Crosshairs by Catherine Hernandez is about a dystopian society in which people of colour, and LGTBQ2S folks are referred to as ‘Others’ and placed in concentration camps. But what readers may find even more shocking than this terrifying premise is the fact that it takes place in Toronto, Canada. Many will be stumped by this choice of setting, after all, us Canadians don’t have a gun problem like our southern neighbors, and aren’t we just known for apologizing all the time? Sadly, Canadians who read this will know all too well that those stereotypes just aren’t true. Although we do apologize frequently, racism and discrimination are also found here, and Hernandez is quick to point out the connections between the terror we enacted on First Nations populations and the terror she depicts in her book. Will this be an uncomfortable read for many? Absolutely, but this discomfort is Hernandez’s aim, and she wields her words with purpose and skill.
Kay is in hiding from a new police force known as The Boots, who imprison POC, queer, disabled, transgender, or essentially anyone who is different then a white, straight person. Kay is a queer black man and former drag queen, and has found a basement of an ally to hide in while chaos reigns outside. But when Kay is informed that he’ll have to keep moving, he finds himself caught up in a new kind resistance, a group of people desperate to protect their friends and fight back against the Canadian government that has quickly turned on large swaths of its population. In this world, the devastating affects of climate change trigger a weakening of equality and fair laws, and those already at the margins of society are rounded up into workcamps as an excuse to give them shelter and purpose. It becomes increasingly clear how unfair and brutal these camps really are, and when people are thrown into them for simply being the wrong colour, the population quickly divides itself into those who believe this is wrong, and those who believe this is right.

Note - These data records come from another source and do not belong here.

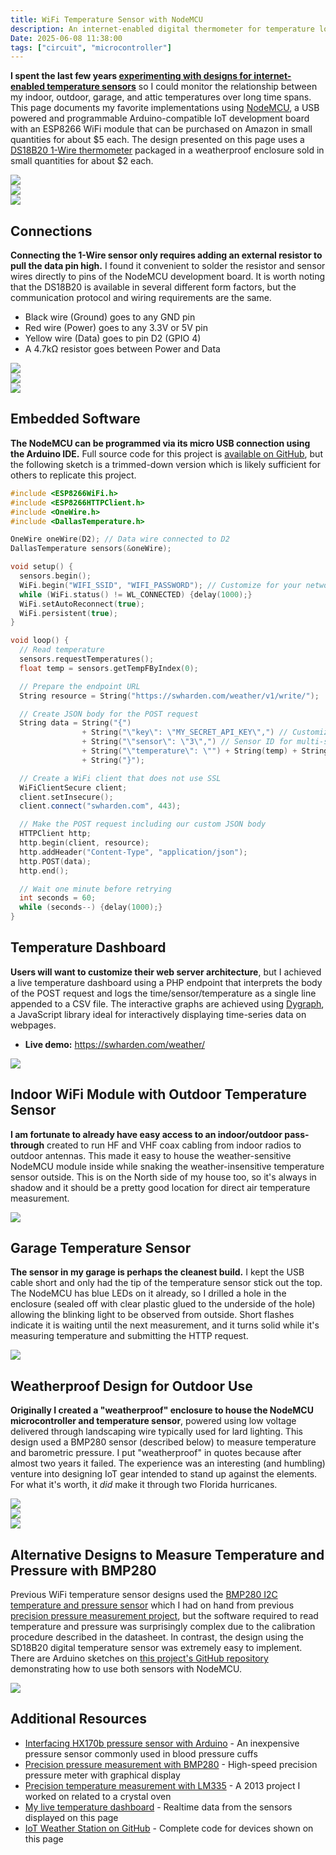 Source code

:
 ```yaml
---
title: WiFi Temperature Sensor with NodeMCU
description: An internet-enabled digital thermometer for temperature logging and live time series visualization
Date: 2025-06-08 11:38:00
tags: ["circuit", "microcontroller"]
---
```


**I spent the last few years [experimenting with designs for internet-enabled temperature sensors](https://github.com/swharden/iot-weather-station)** so I could monitor the relationship between my indoor, outdoor, garage, and attic temperatures over long time spans. This page documents my favorite implementations using [NodeMCU](https://www.nodemcu.com), a USB powered and programmable Arduino-compatible IoT development board with an ESP8266 WiFi module that can be purchased on Amazon in small quantities for about $5 each. The design presented on this page uses a [DS18B20 1-Wire thermometer](https://www.analog.com/media/en/technical-documentation/data-sheets/ds18b20.pdf) packaged in a weatherproof enclosure sold in small quantities for about $2 each.

<a href="https://swharden.com/static/2025/06/08/sensor-wide.jpg">
<img src="https://swharden.com/static/2025/06/08/sensor-wide-1.jpg" class="border border-black mb-0 w-100">
</a>

<div class="row">
    <div class="col-6">
        <a href="https://swharden.com/static/2025/06/08/outdoor2b.jpg">
        <img src="https://swharden.com/static/2025/06/08/outdoor2b-1.jpg" class="border border-black shadow">
        </a>
    </div>
    <div class="col-6">
        <a href="https://swharden.com/static/2025/06/08/outdoor2c.jpg">
        <img src="https://swharden.com/static/2025/06/08/outdoor2c-1.jpg" class="border border-black shadow">
        </a>
    </div>
</div>
  
## Connections

**Connecting the 1-Wire sensor only requires adding an external resistor to pull the data pin high.** I found it convenient to solder the resistor and sensor wires directly to pins of the NodeMCU development board. It is worth noting that the DS18B20 is available in several different form factors, but the communication protocol and wiring requirements are the same.

* Black wire (Ground) goes to any GND pin
* Red wire (Power) goes to any 3.3V or 5V pin
* Yellow wire (Data) goes to pin D2 (GPIO 4)
* A 4.7kΩ resistor goes between Power and Data

<a href="https://swharden.com/static/2025/06/08/outdoor2a-zoom.jpg">
<img src="https://swharden.com/static/2025/06/08/outdoor2a-zoom.jpg" class="border border-black shadow">
</a>

<div class="row">
    <div class="col-4">
        <a href="https://swharden.com/static/2025/06/08/pins.png">
        <img src="https://swharden.com/static/2025/06/08/pins.png">
        </a>
    </div>
    <div class="col-8">
        <a href="https://swharden.com/static/2025/06/08/powering.png">
        <img src="https://swharden.com/static/2025/06/08/powering.png">
        </a>
    </div>
</div>

## Embedded Software
**The NodeMCU can be programmed via its micro USB connection using the Arduino IDE.** Full source code for this project is [available on GitHub](https://github.com/swharden/iot-weather-station), but the following sketch is a trimmed-down version which is likely sufficient for others to replicate this project.

```cpp
#include <ESP8266WiFi.h>
#include <ESP8266HTTPClient.h>
#include <OneWire.h>
#include <DallasTemperature.h>

OneWire oneWire(D2); // Data wire connected to D2
DallasTemperature sensors(&oneWire);

void setup() {
  sensors.begin();
  WiFi.begin("WIFI_SSID", "WIFI_PASSWORD"); // Customize for your network
  while (WiFi.status() != WL_CONNECTED) {delay(1000);}
  WiFi.setAutoReconnect(true);
  WiFi.persistent(true);
}

void loop() {
  // Read temperature
  sensors.requestTemperatures();
  float temp = sensors.getTempFByIndex(0);

  // Prepare the endpoint URL
  String resource = String("https://swharden.com/weather/v1/write/");

  // Create JSON body for the POST request
  String data = String("{")
                + String("\"key\": \"MY_SECRET_API_KEY\",") // Customize for security
                + String("\"sensor\": \"3\",") // Sensor ID for multi-sensor environments
                + String("\"temperature\": \"") + String(temp) + String("\",")
                + String("}");

  // Create a WiFi client that does not use SSL
  WiFiClientSecure client;
  client.setInsecure();
  client.connect("swharden.com", 443);

  // Make the POST request including our custom JSON body
  HTTPClient http;
  http.begin(client, resource);
  http.addHeader("Content-Type", "application/json");
  http.POST(data);
  http.end();

  // Wait one minute before retrying
  int seconds = 60;
  while (seconds--) {delay(1000);}
}
```

## Temperature Dashboard

**Users will want to customize their web server architecture**, but I achieved a live temperature dashboard using a PHP endpoint that interprets the body of the POST request and logs the time/sensor/temperature as a single line appended to a CSV file. The interactive graphs are achieved using [Dygraph](https://dygraphs.com/), a JavaScript library ideal for interactively displaying time-series data on webpages.

* **Live demo:** https://swharden.com/weather/

<a href="https://swharden.com/static/2025/06/08/graph.png">
<img src="https://swharden.com/static/2025/06/08/graph.png" class="mt-0">
</a>


## Indoor WiFi Module with Outdoor Temperature Sensor

**I am fortunate to already have easy access to an indoor/outdoor pass-through** created to run HF and VHF coax cabling from indoor radios to outdoor antennas. This made it easy to house the weather-sensitive NodeMCU module inside while snaking the weather-insensitive temperature sensor outside. This is on the North side of my house too, so it's always in shadow and it should be a pretty good location for direct air temperature measurement.

<a href="https://swharden.com/static/2025/06/08/outdoor2d.jpg">
<img src="https://swharden.com/static/2025/06/08/outdoor2d-1.jpg" class="border border-black shadow mt-0">
</a>

## Garage Temperature Sensor

**The sensor in my garage is perhaps the cleanest build.** I kept the USB cable short and only had the tip of the temperature sensor stick out the top. The NodeMCU has blue LEDs on it already, so I drilled a hole in the enclosure (sealed off with clear plastic glued to the underside of the hole) allowing the blinking light to be observed from outside. Short flashes indicate it is waiting until the next measurement, and it turns solid while it's measuring temperature and submitting the HTTP request.

<a href="https://swharden.com/static/2025/06/08/garage.jpg">
<img src="https://swharden.com/static/2025/06/08/garage-1.jpg" class="w-50 border border-black shadow mt-0">
</a> 

## Weatherproof Design for Outdoor Use

**Originally I created a "weatherproof" enclosure to house the NodeMCU microcontroller and temperature sensor**, powered using low voltage delivered through landscaping wire typically used for lard lighting. This design used a BMP280 sensor (described below) to measure temperature and barometric pressure. I put "weatherproof" in quotes because after almost two years it failed. The experience was an interesting (and humbling) venture into designing IoT gear intended to stand up against the elements. For what it's worth, it _did_ make it through two Florida hurricanes.

<div class="row">
    <div class="col-6">
        <a href="https://swharden.com/static/2025/06/08/outdoor1.jpg">
        <img src="https://swharden.com/static/2025/06/08/outdoor1.jpg" class="border border-black shadow">
        </a>
    </div>
    <div class="col-6">
        <a href="https://swharden.com/static/2025/06/08/outdoor2.jpg">
        <img src="https://swharden.com/static/2025/06/08/outdoor2.jpg" class="border border-black shadow">
        </a>
    </div>
</div>

<a href="https://swharden.com/static/2025/06/08/outdoor3.jpg">
<img src="https://swharden.com/static/2025/06/08/outdoor3.jpg" class="border border-black shadow mt-0">
</a>

## Alternative Designs to Measure Temperature and Pressure with BMP280

Previous WiFi temperature sensor designs used the [BMP280 I2C temperature and pressure sensor](https://cdn-shop.adafruit.com/datasheets/BST-BMP280-DS001-11.pdf) which I had on hand from previous [precision pressure measurement project](https://swharden.com/blog/2017-04-29-precision-pressure-meter-project/), but the software required to read temperature and pressure was surprisingly complex due to the calibration procedure described in the datasheet. In contrast, the design using the SD18B20 digital temperature sensor was extremely easy to implement. There are Arduino sketches on [this project's GitHub repository](https://github.com/swharden/iot-weather-station) demonstrating how to use both sensors with NodeMCU.

<a href="https://swharden.com/blog/2017-04-29-precision-pressure-meter-project/">
<img src="https://swharden.com/static/2017/04/29/20170423_171551.jpg" class="border border-black shadow mt-0">
</a>

## Additional Resources
* [Interfacing HX170b pressure sensor with Arduino](https://swharden.com/blog/2022-11-14-hx710b-arduino/) - An inexpensive pressure sensor commonly used in blood pressure cuffs
* [Precision pressure measurement with BMP280](https://swharden.com/blog/2017-04-29-precision-pressure-meter-project/) - High-speed precision pressure meter with graphical display
* [Precision temperature measurement with LM335](https://swharden.com/blog/2013-06-10-precision-temperature-measurement/) - A 2013 project I worked on related to a crystal oven
* [My live temperature dashboard](https://swharden.com/weather/) - Realtime data from the sensors displayed on this page
* [IoT Weather Station on GitHub](https://github.com/swharden/iot-weather-station) - Complete code for devices shown on this page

The beginning of the book includes various messages to the reader; trigger warnings, a poem dedicated to the victims of the Pulse shooting, the explanation of an asterisk to help denote a person who uses the they/them pronouns, and a simple note that states:
To the people of privilege
You will survive your discomfort while reading this book
But many like me,
who sit dangerously at various intersections of identity,
will not survive long enough for you to complete the last page
What will you do?
It’s ironic, one may consider this a trigger warning in itself, but a trigger warning for the privileged, like me. Placing this at the beginning of the book is a bold move because it will immediately put some on the defensive, but if they truly disagreed with the idea of white privilege, they most likely wouldn’t be picking up a book like this in the first place. There’s many reasons why people may want to steer clear of this story; it’s violent, it plays on our worst fears of climate change, it depicts a widespread cruelty that some may feel is an exaggeration, it uses a lot of profanity, Still, its writing is beautiful, the character development is taut yet engaging, and it’s ultimately a novel about hope, and digging deep to find our inner strength.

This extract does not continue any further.